StockMarketWire.com
Jardine Lloyd Thompson Group posts underlying profit before tax of GBP170.1m for the year ended 31 December, down 7%, reflecting planned US investment.
Underlying profit before tax, excluding US investment, was up 3% at £190.6m. Reported profit before tax fell by 3% to £155.0m and underlying profit margins were down 160bp at 16.2%.
The group reports revenue growth of 5% to £1,155.1m with organic revenue growth of 2%.
The total cash dividend of 30.6p is up 6%, reflecting the board's confidence in the Group's underlying trading performance.
JLT says: "As anticipated, the Group's underlying trading profit decreased by 5% to £187.5 million, with underlying profit before tax reducing by 7% to £170.1 million.
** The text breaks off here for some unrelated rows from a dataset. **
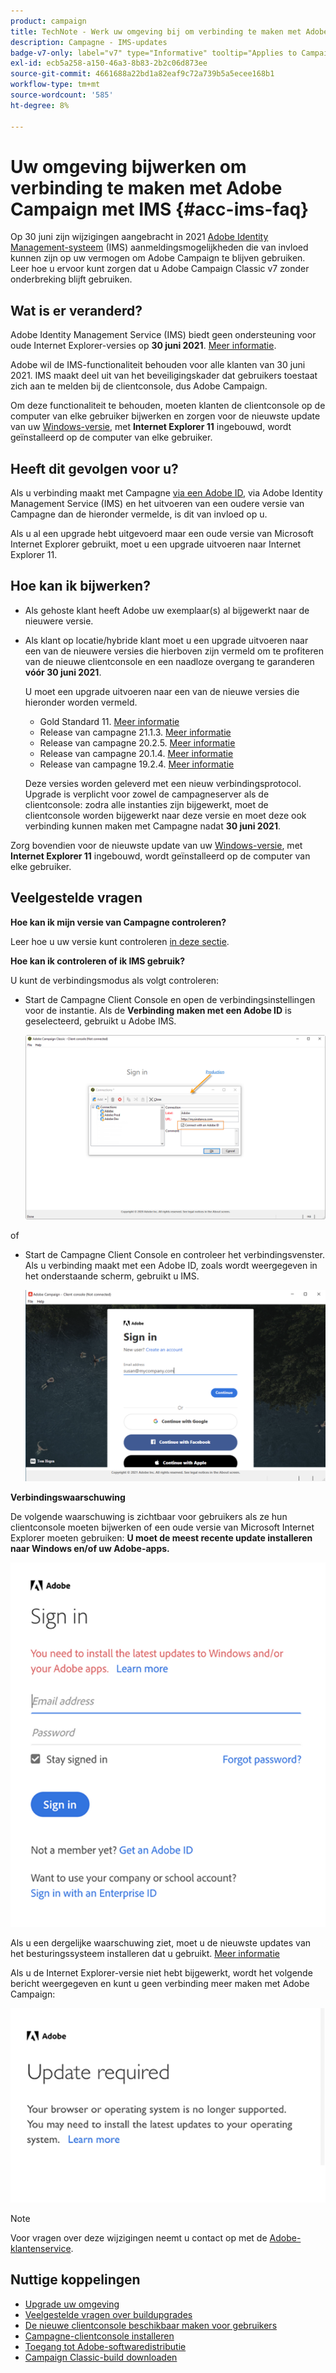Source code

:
 ```yaml
---
product: campaign
title: TechNote - Werk uw omgeving bij om verbinding te maken met Adobe Campaign met IMS
description: Campagne - IMS-updates
badge-v7-only: label="v7" type="Informative" tooltip="Applies to Campaign Classic v7 only"
exl-id: ecb5a258-a150-46a3-8b83-2b2c06d873ee
source-git-commit: 4661688a22bd1a82eaf9c72a739b5a5ecee168b1
workflow-type: tm+mt
source-wordcount: '585'
ht-degree: 8%

---
```


# Uw omgeving bijwerken om verbinding te maken met Adobe Campaign met IMS {#acc-ims-faq}



Op 30 juni zijn wijzigingen aangebracht in 2021 [Adobe Identity Management-systeem](https://helpx.adobe.com/enterprise/using/identity.html) (IMS) aanmeldingsmogelijkheden die van invloed kunnen zijn op uw vermogen om Adobe Campaign te blijven gebruiken. Leer hoe u ervoor kunt zorgen dat u Adobe Campaign Classic v7 zonder onderbreking blijft gebruiken.

## Wat is er veranderd?

Adobe Identity Management Service (IMS) biedt geen ondersteuning voor oude Internet Explorer-versies op **30 juni 2021**. [Meer informatie](https://helpx.adobe.com/x-productkb/global/update-operating-system-and-browser.html).

Adobe wil de IMS-functionaliteit behouden voor alle klanten van 30 juni 2021. IMS maakt deel uit van het beveiligingskader dat gebruikers toestaat zich aan te melden bij de clientconsole, dus Adobe Campaign.

Om deze functionaliteit te behouden, moeten klanten de clientconsole op de computer van elke gebruiker bijwerken en zorgen voor de nieuwste update van uw [Windows-versie](../../rn/using/compatibility-matrix.md#ClientConsoleoperatingsystems), met **Internet Explorer 11** ingebouwd, wordt geïnstalleerd op de computer van elke gebruiker.

## Heeft dit gevolgen voor u?

Als u verbinding maakt met Campagne [via een Adobe ID](../../integrations/using/about-adobe-id.md), via Adobe Identity Management Service (IMS) en het uitvoeren van een oudere versie van Campagne dan de hieronder vermelde, is dit van invloed op u.

Als u al een upgrade hebt uitgevoerd maar een oude versie van Microsoft Internet Explorer gebruikt, moet u een upgrade uitvoeren naar Internet Explorer 11.

## Hoe kan ik bijwerken?

* Als gehoste klant heeft Adobe uw exemplaar(s) al bijgewerkt naar de nieuwere versie.

* Als klant op locatie/hybride klant moet u een upgrade uitvoeren naar een van de nieuwere versies die hierboven zijn vermeld om te profiteren van de nieuwe clientconsole en een naadloze overgang te garanderen **vóór 30 juni 2021**.

   U moet een upgrade uitvoeren naar een van de nieuwe versies die hieronder worden vermeld.

   * Gold Standard 11. [Meer informatie](../../rn/using/gold-standard.md)
   * Release van campagne 21.1.3. [Meer informatie](../../rn/using/latest-release.md)
   * Release van campagne 20.2.5. [Meer informatie](../../rn/using/release--2020.md#release-20-2-5-build-9188)
   * Release van campagne 20.1.4. [Meer informatie](../../rn/using/release--2020.md#release-20-1-4-build-9126)
   * Release van campagne 19.2.4. [Meer informatie](../../rn/using/release--2019.md#release-19-2-4-build-9082)

   Deze versies worden geleverd met een nieuw verbindingsprotocol. Upgrade is verplicht voor zowel de campagneserver als de clientconsole: zodra alle instanties zijn bijgewerkt, moet de clientconsole worden bijgewerkt naar deze versie en moet deze ook verbinding kunnen maken met Campagne nadat **30 juni 2021**.

Zorg bovendien voor de nieuwste update van uw [Windows-versie](../../rn/using/compatibility-matrix.md#ClientConsoleoperatingsystems), met **Internet Explorer 11** ingebouwd, wordt geïnstalleerd op de computer van elke gebruiker.

## Veelgestelde vragen

**Hoe kan ik mijn versie van Campagne controleren?**

Leer hoe u uw versie kunt controleren [in deze sectie](../../platform/using/launching-adobe-campaign.md#getting-your-campaign-version).


**Hoe kan ik controleren of ik IMS gebruik?**

U kunt de verbindingsmodus als volgt controleren:

* Start de Campagne Client Console en open de verbindingsinstellingen voor de instantie. Als de **Verbinding maken met een Adobe ID** is geselecteerd, gebruikt u Adobe IMS.

   ![](../../integrations/using/assets/ims_1.png)

of

* Start de Campagne Client Console en controleer het verbindingsvenster. Als u verbinding maakt met een Adobe ID, zoals wordt weergegeven in het onderstaande scherm, gebruikt u IMS.

   ![](../../integrations/using/assets/adobeID.png)

**Verbindingswaarschuwing**

De volgende waarschuwing is zichtbaar voor gebruikers als ze hun clientconsole moeten bijwerken of een oude versie van Microsoft Internet Explorer moeten gebruiken: **U moet de meest recente update installeren naar Windows en/of uw Adobe-apps.**

![](../../integrations/using/assets/do-not-localize/errorMsg.png)

Als u een dergelijke waarschuwing ziet, moet u de nieuwste updates van het besturingssysteem installeren dat u gebruikt. [Meer informatie](https://helpx.adobe.com/x-productkb/global/update-operating-system-and-browser.html)

Als u de Internet Explorer-versie niet hebt bijgewerkt, wordt het volgende bericht weergegeven en kunt u geen verbinding meer maken met Adobe Campaign:

![](../../integrations/using/assets/do-not-localize/errorUpdateReq.png)

>[!NOTE]
>
>Voor vragen over deze wijzigingen neemt u contact op met de [Adobe-klantenservice](https://helpx.adobe.com/nl/enterprise/admin-guide.html/enterprise/using/support-for-experience-cloud.ug.html).

## Nuttige koppelingen

* [Upgrade uw omgeving](../../production/using/build-upgrade.md)
* [Veelgestelde vragen over buildupgrades](../../platform/using/faq-build-upgrade.md)
* [De nieuwe clientconsole beschikbaar maken voor gebruikers](../../installation/using/client-console-availability-for-windows.md)
* [Campagne-clientconsole installeren](../../installation/using/installing-the-client-console.md)
* [Toegang tot Adobe-softwaredistributie](https://experienceleague.adobe.com/docs/experience-cloud/software-distribution/home.html)
* [Campaign Classic-build downloaden](https://experience.adobe.com/#/downloads/content/software-distribution/en/campaign.html)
As a result, the trading profit margin reduced from 17.8% to 16.2%.
"This reduction in the Group's trading profit reflects both our investment in building out our US Specialty business and the specific challenges faced by our UK & Ireland Employee Benefits business.
"Excluding the US net investment of 20.5 million, the Group's underlying profit before tax increased by 3% and the Group's trading profit margin increased by 10bp to 18.4% when compared to 2014.
"This reflects the strong performances delivered by our Risk & Insurance businesses and the continued success of our International Employee Benefits businesses, as well as good cost control in the year.
"Our reported profit before tax reduced by 3% to £155.0 million, which includes the impact of net exceptional costs of £15.1 million and, as a consequence, reported diluted earnings per share decreased to 47.0p."
Group chief executive Dominic Burke commented: "The Group faces a number of external headwinds as we go into 2016. However, our focus remains on those factors that we can control and on maintaining the revenue momentum and cost control established over the last ten years. We remain confident in our strategy, our platform and our continued ability to grow."